The 3D topological insulator Bi2Te3 is a well‐known semiconductor material with a large Seebeck coefficient, and it is widely used in thermoelectric generators. The spin‐momentum‐locked surface states in topological insulator induce electronic spin polarization which may be used for spin generation and accumulation. Under a temperature gradient, the accumulation of surface electrons with opposite spin directions at the hot and cold sides of the sample will occur. Thus, the spin Seebeck effect (SSE) is detected through the inverse spin Hall effect in heavy metal Pt electrodes with a strong spin–orbit interaction.

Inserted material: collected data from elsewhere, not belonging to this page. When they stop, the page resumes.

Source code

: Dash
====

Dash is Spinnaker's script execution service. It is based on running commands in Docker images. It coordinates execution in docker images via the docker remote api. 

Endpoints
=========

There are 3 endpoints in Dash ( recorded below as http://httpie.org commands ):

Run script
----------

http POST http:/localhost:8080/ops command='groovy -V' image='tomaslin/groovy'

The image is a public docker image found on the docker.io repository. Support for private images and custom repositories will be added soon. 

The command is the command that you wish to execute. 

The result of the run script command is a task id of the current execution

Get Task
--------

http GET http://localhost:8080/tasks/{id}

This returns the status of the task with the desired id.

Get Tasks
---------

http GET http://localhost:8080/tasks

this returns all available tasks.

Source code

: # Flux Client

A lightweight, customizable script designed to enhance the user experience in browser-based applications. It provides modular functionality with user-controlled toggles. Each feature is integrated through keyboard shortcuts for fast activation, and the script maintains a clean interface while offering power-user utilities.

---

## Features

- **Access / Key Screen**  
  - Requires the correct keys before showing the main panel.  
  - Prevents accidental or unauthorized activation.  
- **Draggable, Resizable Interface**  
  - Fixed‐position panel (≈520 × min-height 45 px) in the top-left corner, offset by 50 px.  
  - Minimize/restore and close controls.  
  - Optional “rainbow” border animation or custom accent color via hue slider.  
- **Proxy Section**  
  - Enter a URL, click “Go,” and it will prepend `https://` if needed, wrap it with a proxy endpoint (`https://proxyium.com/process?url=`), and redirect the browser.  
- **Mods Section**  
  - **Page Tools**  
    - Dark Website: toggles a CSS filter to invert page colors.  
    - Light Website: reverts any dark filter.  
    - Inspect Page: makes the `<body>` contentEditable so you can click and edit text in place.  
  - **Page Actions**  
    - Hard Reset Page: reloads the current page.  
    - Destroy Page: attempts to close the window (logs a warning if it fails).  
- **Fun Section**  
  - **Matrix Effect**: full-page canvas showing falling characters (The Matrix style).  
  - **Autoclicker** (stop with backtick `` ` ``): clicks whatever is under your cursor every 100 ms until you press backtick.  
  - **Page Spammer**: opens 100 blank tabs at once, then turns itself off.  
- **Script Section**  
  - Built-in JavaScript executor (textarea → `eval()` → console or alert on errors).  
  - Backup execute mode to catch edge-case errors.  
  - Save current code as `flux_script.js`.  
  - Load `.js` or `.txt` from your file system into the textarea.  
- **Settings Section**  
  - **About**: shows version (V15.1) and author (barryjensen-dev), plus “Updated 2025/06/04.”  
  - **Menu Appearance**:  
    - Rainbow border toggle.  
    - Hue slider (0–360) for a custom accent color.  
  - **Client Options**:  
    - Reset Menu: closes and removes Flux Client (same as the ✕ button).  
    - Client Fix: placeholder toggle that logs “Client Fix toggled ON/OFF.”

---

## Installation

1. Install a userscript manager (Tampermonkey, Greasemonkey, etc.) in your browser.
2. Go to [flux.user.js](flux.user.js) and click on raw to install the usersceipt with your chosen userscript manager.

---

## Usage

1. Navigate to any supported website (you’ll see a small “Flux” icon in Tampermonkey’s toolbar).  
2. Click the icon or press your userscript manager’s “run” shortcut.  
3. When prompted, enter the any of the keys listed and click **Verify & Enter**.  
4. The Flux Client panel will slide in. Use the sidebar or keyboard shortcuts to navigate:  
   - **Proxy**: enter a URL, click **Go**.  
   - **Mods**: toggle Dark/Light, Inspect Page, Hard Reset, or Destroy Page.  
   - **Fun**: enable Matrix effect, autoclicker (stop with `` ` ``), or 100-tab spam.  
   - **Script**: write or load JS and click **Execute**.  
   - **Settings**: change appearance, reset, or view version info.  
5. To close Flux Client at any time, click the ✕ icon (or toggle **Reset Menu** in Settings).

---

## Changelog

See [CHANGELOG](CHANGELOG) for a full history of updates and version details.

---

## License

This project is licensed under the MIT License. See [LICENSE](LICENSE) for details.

The SSE is observed in the topological insulator Bi2Te3 without application of an external magnetic field. The spin Seebeck coefficient in the Bi2Te3 topological insulator increases with increasing surface disorder, which is explained via the Dyakonov–Perel mechanism of the spin relaxation time. In this work, epitaxial layers of the topological insulator Bi2O3, grown on (001) GaAs, are studied for the presence of the spin Seebeck effect. The values of the Seebeck coefficient have opposite polarities on the hot and cold sides of the samples with Pt probe electrodes, whereas for Al electrodes the coefficient does not change sign. The spin Seebeck coefficient is largest for the most disordererd sample.